Whistleblowers must be heard

Lisa Buckingham|Mail13 April 2012

SET a thief to catch a thief. Sir Richard Sykes, former boss of Glaxo-SmithKline, didn't put it exactly like that in his report last week into restoring trust in UK financial services, but that was the gist.

Sykes and a 20-strong team of worthies brought together by the business think-tank Tomorrow's Company spent almost two years contemplating the state of the financial services sector and how it can be improved.

Few could disagree that in the aftermath of endowment mis-selling, pension mis-selling, precipice bonds and the split capital trust debacle, there is substantial room for improvement.

Some practitioners may have been chastened by the recent bear market in shares. And with the Government's gun at their heads, investment firms have become considerably better at engaging with companies in an attempt to fulfil their role as owners of corporate Britain, rather than as punters out to make a quick turn.

Still, though, there is a chasm of confidence to be bridged before private investors will be attracted back into the stock market or tempted to buy many of the financial products on offer.

The Sykes study - billed as a report to end all reports - argues that there has been a 'near-fatal erosion of trust' in the industry. It says it can be corrected only if the financial services sector establishes a system of self-regulation and practitioners sign up to a 'Hippocratic Oath' pledging to act in customers' best interests.

Underpinning this is a compulsion for anyone in the sector who spots dodgy dealing to blow the whistle. A forum of professionals would, presumably, mete out appropriate punishment.

Industry insiders are best placed to see when something is beginning to go wrong or to spot deficiencies in products being marketed. It beggars belief that no one noticed the potential flaws in precipice bonds, for example.

But as allegations of collusion between split capital trust companies suggest, participants in the sector may not regard it as in their best interests to blow the whistle.

While the industry remains driven by upfront commissions and the notion of a sale at any price, there is every incentive to flog dubious products to people who may not recognise a worthless investment until years later.

The majority of those working in the financial sector are honest citizens who want to do the best by their customers.

They are only too aware that unless the industry rekindles faith in potential customers, their business faces terminal decline.

Consumers can only hope they have the self-interest and mettle to resist the deep-seated conflicts of their trade and chuck out the rotten apples.

Workers' shares poser

HELPING employees to become shareholders is supposed to be the hallmark of a forward thinking company.

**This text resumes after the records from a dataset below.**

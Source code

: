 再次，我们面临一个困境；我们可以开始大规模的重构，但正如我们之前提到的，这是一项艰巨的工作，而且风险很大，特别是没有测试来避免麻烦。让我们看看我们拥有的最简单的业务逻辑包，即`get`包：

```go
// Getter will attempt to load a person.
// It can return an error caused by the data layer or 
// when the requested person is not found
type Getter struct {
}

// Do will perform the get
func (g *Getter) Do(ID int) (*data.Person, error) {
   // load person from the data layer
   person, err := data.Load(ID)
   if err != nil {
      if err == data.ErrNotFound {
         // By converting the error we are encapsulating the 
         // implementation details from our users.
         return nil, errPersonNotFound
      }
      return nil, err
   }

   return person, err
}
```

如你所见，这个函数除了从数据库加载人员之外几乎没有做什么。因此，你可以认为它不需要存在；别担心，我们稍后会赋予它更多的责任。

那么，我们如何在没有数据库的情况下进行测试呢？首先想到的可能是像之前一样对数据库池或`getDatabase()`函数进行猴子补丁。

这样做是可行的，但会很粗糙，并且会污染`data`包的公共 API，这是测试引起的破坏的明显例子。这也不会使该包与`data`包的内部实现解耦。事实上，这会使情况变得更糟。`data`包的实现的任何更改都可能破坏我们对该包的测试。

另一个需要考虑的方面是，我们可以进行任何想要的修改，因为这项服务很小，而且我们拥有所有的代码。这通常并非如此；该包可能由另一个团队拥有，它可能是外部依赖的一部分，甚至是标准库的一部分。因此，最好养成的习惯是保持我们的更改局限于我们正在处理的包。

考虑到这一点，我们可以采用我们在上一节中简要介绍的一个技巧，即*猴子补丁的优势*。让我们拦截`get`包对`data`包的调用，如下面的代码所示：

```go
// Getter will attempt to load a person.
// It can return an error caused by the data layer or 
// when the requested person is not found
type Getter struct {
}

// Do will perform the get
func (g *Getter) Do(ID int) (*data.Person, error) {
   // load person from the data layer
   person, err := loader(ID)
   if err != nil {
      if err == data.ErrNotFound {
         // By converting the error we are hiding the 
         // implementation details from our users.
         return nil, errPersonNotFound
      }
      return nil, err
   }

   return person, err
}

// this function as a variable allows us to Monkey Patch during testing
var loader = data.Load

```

It encourages staff to align their interests with the performance of the organisation, should help reduce workplace problems such as absenteeism and give a cosy feeling all round that employees are building a nest-egg.

There are, though, downsides that have become all too clear. The recent fall in the stock market meant employees who had been told that working ever harder should lead to an improving share price suddenly found it resulted in no such thing. Outside influences were stronger.

For companies such as Marks & Spencer or Cadbury Schweppes, which made a policy of encouraging employee share ownership, this resulted in significant management challenges.

Not only did bosses have to placate big City investors, they also had to confront staff demoralised by the drubbing their company has taken in the eyes of external shareholders and depressed at the knock to their own wealth.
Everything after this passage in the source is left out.